How do you react to being teased?
I can't tell when someone is teasing, so I made a rule that I laugh at everything that sounds mean that is directed at me. If they want to hurt my feelings, they think they've failed, and if they were just joking, they think I got it. As a kid my angry reaction to teasing caused me to become an outcast and a loner.
_________________
"Lonely is as lonely does.
Lonely is an eyesore."
AspergianMutantt
Veteran
Joined: 22 Oct 2011
Age: 61
Gender: Male
Posts: 1,782
Location: North Idaho. USA
When people try and tease me I ignore them and then no longer allow them in my space. and if they keep trying to get in my face I will quite aggressively get in theirs to make them wish they had left me alone.

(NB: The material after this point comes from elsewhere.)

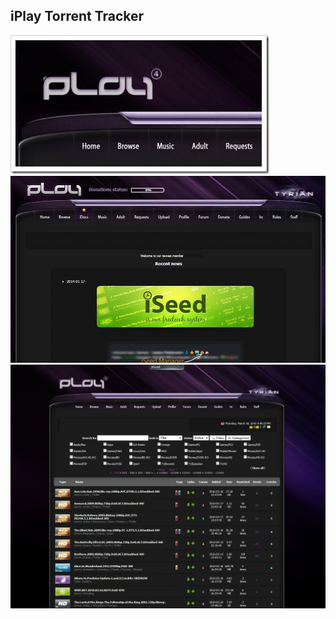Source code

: ## iPlay Torrent Tracker

<img src="https://github.com/andreas95/iPlay-Tracker/blob/master/logo.jpg"/>

<img src="https://github.com/andreas95/iPlay-Tracker/blob/master/home.jpg"/>

<img src="https://github.com/andreas95/iPlay-Tracker/blob/master/browse.jpg"/>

My last boss enjoyed teasing and humiliating me, he learned I ignored him and just blew him off until he started doing it in front of other people, and he felt he could get away with it because I needed his money and his work, what he didn't realize is I got sick of it all and filed to get back on disability just so I wouldn't have to deal with people like him anymore, then I told him to screw off once I was no longer dependent upon him for my income. (there is little work in my area, he had me in a bad position to where I couldnt just quit and find another job, so getting back on disability was about my only option for a secure income.) his excuse for being that way to me was that I was simply to easy of a target to pick on and so he couldnt resist, and that he was trying to teach me to not let such things bother me by battering me with his stiles of humility. I am glad I do not have to work with or around him anymore.
_________________
Master Thread Killer
That's even more mean than teasing, I think. Why would you mess with people's heads? Do you want them to end up institutionalized?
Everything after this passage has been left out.